_Directions_
Scan the data for "import" and copy each matching line.

[[ Information given, beginning ]]

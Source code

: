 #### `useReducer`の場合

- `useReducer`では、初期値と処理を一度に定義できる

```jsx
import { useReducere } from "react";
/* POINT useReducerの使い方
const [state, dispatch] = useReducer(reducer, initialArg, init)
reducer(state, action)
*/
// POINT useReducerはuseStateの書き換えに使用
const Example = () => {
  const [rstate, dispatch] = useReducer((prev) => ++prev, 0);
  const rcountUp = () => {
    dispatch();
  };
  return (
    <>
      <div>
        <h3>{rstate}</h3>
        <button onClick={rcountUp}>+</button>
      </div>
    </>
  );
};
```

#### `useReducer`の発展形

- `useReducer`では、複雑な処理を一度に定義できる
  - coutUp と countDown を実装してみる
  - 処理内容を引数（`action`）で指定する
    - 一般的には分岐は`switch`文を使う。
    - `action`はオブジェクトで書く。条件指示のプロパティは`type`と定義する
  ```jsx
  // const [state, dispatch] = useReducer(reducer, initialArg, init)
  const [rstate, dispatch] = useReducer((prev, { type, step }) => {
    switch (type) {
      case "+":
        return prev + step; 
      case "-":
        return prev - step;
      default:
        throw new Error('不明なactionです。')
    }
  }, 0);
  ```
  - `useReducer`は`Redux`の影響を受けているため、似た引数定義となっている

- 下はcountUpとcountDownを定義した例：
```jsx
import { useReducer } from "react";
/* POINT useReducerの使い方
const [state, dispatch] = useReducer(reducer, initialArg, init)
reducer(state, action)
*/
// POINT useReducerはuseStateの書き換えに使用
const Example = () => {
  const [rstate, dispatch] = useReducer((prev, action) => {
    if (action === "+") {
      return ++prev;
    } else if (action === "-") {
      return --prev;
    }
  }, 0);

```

[[ Information given, end ]]

_Response to the exercise_
import { useReducere } from "react";
import { useReducer } from "react";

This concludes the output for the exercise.